Florida has more than 2.5 million concealed weapons permit holders. State law allows loaded guns to be stored in homes where children live if the firearm is kept in a location “which a reasonable person would believe to be secure” or if the gun has a trigger lock. 

But it creates an exception for loaded guns in the home of a minor, saying that they are allowed to be readily available in the home “when the person is carrying the firearm on his or her body or within such close proximity thereto that he or she can retrieve and use it as easily and quickly as if he or she carried it on his or her body.”

That’s a pretty big exception. It might include leaving the loaded gun on the nightstand by your bed at night with a child in the next room.

Florida’s children will continue to be shot and killed by the negligence of their parents in the absence of better safety measures. 

Gun safety meets cellphone safety

And they are out there. Guns, like cellphones, can be childproofed.

The technology of “smart guns” uses the gun owner’s fingerprint, a PIN, or a radio frequency that links the gun to a chip in the gun owner’s ring or bracelet that enable the trigger. 

It would render stolen guns useless and would eliminate the danger to children who get their hands on carelessly kept firearms. Other states have reacted favorably to this new technology, which is becoming available.

New Jersey passed a gun safety law in 2019 that set up a commission to approve smart guns and require firearms retailers to sell them. Maryland has required a legislative review of “personalized handgun” technology. California and Massachusetts have taken similar steps.

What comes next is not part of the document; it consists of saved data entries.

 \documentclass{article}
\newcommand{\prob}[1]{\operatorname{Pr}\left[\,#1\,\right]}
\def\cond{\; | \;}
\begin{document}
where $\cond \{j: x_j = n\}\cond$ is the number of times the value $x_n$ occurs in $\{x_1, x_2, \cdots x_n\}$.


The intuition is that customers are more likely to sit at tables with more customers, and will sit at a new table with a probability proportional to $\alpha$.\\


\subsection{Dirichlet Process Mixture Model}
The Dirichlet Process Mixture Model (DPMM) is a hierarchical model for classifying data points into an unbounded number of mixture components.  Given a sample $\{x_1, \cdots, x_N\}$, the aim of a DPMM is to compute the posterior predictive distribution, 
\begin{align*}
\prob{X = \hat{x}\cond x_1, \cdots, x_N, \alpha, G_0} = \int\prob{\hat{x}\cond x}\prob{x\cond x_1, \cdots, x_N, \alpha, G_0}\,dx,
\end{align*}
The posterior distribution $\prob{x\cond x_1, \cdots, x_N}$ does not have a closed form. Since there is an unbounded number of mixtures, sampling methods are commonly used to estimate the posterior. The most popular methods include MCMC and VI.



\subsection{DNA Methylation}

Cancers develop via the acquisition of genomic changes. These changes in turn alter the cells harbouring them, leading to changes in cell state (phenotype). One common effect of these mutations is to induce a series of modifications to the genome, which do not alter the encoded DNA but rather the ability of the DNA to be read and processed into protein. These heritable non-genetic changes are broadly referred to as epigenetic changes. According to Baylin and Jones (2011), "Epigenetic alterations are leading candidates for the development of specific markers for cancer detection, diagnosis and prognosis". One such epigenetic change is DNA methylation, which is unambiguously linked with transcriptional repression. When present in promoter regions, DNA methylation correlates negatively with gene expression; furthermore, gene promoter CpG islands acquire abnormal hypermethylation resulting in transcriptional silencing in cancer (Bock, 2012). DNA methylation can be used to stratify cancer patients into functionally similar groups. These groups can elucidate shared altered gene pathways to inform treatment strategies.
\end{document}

The same kind of technology that protects your cellphone from getting in the hands of the wrong people can apply to your firearm. 

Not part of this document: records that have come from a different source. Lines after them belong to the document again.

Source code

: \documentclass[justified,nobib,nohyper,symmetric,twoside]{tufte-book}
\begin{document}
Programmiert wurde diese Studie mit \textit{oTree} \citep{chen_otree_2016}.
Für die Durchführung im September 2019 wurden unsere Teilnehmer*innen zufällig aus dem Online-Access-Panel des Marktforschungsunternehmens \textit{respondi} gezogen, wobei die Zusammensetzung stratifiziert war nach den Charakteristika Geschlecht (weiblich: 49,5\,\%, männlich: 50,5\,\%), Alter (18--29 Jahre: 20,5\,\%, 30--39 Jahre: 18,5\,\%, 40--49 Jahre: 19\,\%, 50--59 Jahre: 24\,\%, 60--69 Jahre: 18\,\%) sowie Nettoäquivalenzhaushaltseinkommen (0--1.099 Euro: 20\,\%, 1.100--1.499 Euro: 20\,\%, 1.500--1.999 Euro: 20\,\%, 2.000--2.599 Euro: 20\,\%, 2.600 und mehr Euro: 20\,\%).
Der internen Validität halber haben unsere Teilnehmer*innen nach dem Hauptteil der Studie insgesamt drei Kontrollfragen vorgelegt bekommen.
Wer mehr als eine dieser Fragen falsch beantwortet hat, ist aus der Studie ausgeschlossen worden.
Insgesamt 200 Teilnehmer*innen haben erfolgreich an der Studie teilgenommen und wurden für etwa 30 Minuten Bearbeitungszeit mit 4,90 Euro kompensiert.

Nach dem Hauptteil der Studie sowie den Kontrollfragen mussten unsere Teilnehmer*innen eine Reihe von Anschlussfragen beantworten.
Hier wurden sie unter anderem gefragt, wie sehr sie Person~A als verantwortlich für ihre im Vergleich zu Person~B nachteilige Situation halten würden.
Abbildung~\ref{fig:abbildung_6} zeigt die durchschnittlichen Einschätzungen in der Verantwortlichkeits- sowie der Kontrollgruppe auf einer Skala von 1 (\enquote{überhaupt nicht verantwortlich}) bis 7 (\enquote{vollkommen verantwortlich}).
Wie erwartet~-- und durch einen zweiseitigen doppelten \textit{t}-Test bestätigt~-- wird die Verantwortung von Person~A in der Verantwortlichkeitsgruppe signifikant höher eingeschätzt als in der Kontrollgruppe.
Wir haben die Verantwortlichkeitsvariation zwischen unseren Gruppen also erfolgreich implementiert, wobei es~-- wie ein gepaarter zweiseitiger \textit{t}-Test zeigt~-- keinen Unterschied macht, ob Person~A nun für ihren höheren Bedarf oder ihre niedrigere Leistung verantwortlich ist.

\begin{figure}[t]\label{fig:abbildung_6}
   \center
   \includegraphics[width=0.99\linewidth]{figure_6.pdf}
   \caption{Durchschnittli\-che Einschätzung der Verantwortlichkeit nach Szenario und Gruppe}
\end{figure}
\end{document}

Florida, which issues more firearms permits than any other state, ought to be leading the pack in gun safety. 

Palm Beach Post columnist Frank Cerabino

But instead, we’re “protecting” children from American history and drag-queen storytellers, while Gov. Ron DeSantis promotes legislation to allow even more gun mayhem through the permit-less carrying of guns openly in public.

“What you don’t want is to have a government bureaucrat stymie your ability to exercise your constitutional rights, and I think that’s been the concern that people have had,” DeSantis said.

Pandering to nonsense. Again. To reiterate Scalia: “It is not a right to keep and carry any weapon whatsoever in any manner whatsoever and for whatever purpose.” 

Meanwhile, the next 3-year-old gunman is poised to strike again somewhere in Florida.